> _Material for this exercise_
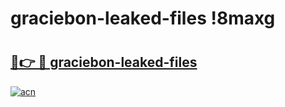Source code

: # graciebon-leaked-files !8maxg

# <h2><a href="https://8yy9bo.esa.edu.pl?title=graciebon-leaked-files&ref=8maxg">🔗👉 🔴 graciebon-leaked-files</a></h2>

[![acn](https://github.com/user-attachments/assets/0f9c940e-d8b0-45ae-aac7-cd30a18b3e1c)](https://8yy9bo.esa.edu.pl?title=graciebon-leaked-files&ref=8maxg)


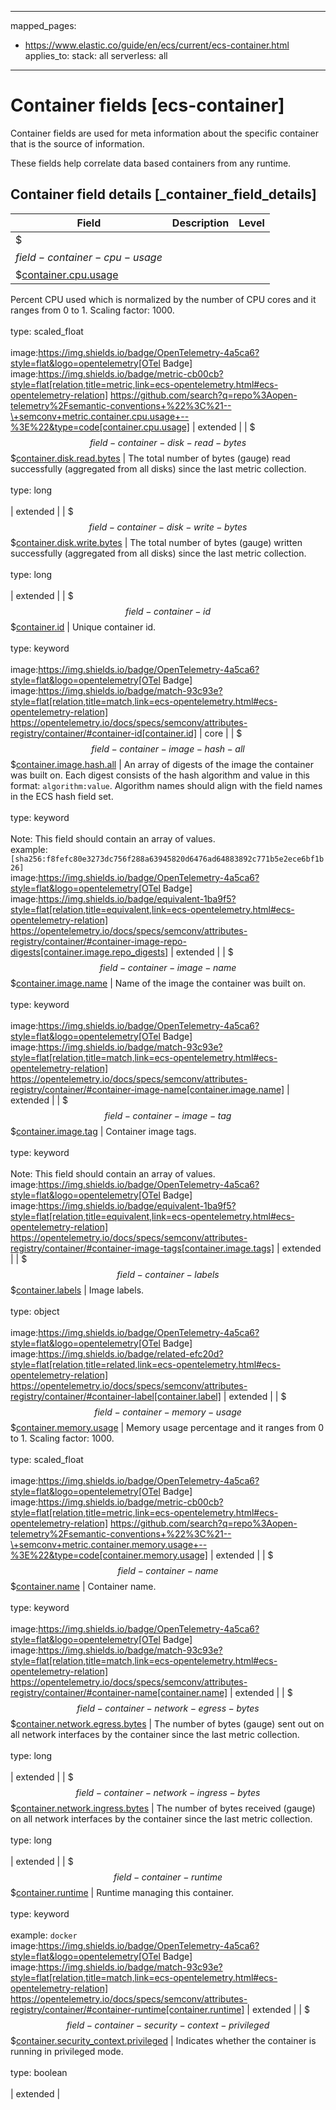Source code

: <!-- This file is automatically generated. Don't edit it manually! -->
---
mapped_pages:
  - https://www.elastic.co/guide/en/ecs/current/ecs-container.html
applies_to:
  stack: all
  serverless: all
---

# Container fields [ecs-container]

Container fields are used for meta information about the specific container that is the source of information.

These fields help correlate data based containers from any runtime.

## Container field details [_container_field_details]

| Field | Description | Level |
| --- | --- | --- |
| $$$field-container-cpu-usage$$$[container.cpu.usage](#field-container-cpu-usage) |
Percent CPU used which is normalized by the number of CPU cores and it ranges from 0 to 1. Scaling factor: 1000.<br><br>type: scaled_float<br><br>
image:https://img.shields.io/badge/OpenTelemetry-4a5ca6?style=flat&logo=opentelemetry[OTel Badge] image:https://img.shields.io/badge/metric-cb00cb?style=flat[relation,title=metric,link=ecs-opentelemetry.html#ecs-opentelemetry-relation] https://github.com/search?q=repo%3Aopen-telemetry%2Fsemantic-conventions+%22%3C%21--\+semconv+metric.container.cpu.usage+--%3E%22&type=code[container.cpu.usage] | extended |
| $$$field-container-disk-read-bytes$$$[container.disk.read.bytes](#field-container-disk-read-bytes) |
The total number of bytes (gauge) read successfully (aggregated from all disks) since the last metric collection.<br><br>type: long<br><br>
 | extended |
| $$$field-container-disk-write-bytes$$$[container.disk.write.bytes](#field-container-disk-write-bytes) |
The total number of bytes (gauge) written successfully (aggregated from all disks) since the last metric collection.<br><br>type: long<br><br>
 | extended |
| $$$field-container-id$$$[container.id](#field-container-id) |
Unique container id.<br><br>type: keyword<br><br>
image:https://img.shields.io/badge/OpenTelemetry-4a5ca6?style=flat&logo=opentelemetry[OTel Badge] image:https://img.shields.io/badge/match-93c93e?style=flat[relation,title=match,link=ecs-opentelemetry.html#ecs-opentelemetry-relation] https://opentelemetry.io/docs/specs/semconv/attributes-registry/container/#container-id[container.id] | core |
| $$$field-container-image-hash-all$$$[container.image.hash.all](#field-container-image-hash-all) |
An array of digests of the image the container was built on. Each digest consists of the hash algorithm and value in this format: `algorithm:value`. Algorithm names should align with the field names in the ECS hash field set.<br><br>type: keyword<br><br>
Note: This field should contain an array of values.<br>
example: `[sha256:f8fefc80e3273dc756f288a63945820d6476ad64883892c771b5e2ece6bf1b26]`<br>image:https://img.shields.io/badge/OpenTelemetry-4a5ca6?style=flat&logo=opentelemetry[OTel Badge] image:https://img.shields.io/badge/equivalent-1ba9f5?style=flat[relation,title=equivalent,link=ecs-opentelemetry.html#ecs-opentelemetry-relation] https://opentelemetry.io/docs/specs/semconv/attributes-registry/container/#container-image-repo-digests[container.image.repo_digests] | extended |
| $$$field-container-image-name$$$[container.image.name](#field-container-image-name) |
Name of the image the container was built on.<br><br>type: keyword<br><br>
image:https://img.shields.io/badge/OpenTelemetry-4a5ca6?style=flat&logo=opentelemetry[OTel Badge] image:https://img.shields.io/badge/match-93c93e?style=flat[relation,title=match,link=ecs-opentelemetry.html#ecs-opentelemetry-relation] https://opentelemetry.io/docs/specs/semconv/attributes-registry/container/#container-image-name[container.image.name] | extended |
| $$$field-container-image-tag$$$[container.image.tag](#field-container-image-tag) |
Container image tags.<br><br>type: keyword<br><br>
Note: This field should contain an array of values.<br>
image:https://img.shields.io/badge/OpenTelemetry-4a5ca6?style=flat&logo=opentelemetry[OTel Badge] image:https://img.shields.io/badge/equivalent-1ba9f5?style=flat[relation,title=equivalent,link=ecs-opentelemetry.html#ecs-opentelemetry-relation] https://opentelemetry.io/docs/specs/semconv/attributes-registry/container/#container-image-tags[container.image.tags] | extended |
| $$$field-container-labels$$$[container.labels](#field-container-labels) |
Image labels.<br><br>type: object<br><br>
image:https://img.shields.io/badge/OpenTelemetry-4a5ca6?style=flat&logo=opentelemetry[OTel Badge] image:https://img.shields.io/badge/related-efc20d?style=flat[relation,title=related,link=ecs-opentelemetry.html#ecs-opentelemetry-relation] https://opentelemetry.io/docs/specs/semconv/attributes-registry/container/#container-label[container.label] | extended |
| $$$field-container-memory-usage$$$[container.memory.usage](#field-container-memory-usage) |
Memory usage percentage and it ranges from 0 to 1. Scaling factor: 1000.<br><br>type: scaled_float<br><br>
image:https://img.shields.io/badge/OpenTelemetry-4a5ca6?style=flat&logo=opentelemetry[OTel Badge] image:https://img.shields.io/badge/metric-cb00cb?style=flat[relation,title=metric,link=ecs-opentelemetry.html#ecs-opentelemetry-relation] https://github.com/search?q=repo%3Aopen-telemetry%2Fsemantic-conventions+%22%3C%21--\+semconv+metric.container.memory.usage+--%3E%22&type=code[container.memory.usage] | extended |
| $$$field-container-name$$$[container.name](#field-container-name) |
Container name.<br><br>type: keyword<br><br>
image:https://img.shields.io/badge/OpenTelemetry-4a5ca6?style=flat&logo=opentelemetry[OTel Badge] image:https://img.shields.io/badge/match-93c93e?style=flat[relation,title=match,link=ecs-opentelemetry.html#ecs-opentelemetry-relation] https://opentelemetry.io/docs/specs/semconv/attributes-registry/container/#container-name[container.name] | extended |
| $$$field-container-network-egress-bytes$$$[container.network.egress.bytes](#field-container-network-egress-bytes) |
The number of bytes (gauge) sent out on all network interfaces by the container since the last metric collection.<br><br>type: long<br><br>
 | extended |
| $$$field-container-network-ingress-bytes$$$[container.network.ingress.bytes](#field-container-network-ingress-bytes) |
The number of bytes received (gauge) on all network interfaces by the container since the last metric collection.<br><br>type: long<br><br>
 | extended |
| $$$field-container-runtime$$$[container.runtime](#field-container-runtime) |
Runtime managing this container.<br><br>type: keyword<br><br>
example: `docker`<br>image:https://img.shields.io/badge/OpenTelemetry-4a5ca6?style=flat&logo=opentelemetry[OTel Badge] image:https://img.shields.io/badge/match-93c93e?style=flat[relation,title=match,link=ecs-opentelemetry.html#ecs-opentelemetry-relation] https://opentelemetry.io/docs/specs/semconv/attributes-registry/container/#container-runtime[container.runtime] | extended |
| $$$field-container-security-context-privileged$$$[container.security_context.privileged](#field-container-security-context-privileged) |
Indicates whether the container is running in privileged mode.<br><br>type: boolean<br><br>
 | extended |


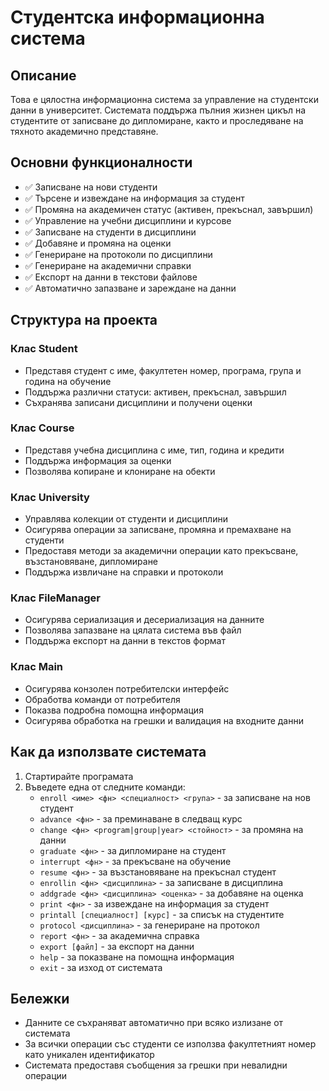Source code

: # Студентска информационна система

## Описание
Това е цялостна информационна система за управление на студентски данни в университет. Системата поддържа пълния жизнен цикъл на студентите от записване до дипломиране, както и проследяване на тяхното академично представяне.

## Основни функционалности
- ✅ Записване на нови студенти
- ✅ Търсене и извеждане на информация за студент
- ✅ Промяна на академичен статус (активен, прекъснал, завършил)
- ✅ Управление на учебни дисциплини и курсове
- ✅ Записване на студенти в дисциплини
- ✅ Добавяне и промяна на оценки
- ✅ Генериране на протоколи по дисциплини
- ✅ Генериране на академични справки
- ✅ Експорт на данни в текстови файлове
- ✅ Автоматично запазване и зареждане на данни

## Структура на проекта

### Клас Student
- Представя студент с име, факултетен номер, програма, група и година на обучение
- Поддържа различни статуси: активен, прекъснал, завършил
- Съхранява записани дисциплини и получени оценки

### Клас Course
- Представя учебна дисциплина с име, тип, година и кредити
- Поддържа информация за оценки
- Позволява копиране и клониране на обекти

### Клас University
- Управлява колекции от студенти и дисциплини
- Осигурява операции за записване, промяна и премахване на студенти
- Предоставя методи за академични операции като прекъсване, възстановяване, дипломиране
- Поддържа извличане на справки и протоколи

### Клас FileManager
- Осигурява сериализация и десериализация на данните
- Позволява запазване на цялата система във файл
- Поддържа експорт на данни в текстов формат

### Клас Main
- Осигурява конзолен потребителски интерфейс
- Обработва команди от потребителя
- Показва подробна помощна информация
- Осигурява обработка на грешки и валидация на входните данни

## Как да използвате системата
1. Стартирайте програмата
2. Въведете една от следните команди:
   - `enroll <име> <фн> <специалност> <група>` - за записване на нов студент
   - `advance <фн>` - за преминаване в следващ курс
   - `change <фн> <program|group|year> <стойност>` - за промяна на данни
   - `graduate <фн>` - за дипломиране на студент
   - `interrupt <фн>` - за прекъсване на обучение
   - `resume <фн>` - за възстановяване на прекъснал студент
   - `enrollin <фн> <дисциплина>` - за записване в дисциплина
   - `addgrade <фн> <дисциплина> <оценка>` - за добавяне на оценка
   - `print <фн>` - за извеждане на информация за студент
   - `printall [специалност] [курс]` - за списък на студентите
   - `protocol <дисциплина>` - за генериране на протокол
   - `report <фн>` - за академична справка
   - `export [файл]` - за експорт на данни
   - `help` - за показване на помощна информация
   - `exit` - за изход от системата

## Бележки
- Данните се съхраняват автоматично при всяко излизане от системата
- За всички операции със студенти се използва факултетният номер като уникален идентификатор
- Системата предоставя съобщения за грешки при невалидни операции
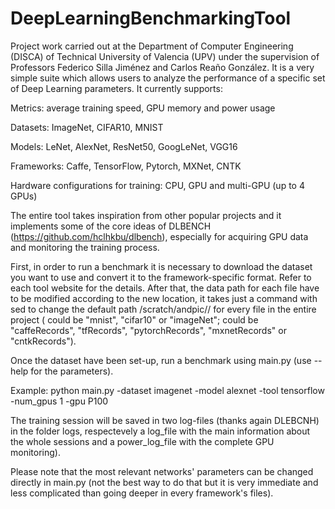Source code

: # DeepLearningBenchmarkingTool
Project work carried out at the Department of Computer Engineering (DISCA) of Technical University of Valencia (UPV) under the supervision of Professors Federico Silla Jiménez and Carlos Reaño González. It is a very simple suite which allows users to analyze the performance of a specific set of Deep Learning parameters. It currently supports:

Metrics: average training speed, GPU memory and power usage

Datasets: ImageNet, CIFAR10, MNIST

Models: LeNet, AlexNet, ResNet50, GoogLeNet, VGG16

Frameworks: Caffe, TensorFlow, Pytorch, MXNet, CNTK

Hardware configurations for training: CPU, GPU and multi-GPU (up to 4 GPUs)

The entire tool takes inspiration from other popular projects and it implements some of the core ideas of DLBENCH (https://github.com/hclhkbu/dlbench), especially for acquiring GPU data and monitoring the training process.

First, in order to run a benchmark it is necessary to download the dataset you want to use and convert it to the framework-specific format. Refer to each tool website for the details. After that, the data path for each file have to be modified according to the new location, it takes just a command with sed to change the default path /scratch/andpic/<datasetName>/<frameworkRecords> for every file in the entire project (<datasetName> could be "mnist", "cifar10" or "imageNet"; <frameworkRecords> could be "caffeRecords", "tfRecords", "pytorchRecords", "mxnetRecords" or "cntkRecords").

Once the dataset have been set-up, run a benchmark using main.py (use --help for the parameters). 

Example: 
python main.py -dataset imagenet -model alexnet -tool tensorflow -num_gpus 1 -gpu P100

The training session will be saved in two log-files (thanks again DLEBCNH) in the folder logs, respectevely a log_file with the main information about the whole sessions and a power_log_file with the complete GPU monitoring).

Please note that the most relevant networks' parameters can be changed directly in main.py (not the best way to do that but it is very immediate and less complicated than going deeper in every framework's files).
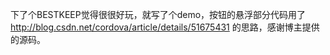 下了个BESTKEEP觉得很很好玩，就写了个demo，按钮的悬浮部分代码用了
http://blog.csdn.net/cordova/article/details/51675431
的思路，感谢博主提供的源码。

> _Task instructions_
Leave every picture out and write out exactly the lines from the line with "下了个BESTKEEP觉得很很好玩，就写了个demo，按钮的悬浮部分代码用了" through the last line of the material.

> _Problem solution_
 下了个BESTKEEP觉得很很好玩，就写了个demo，按钮的悬浮部分代码用了
http://blog.csdn.net/cordova/article/details/51675431
的思路，感谢博主提供的源码。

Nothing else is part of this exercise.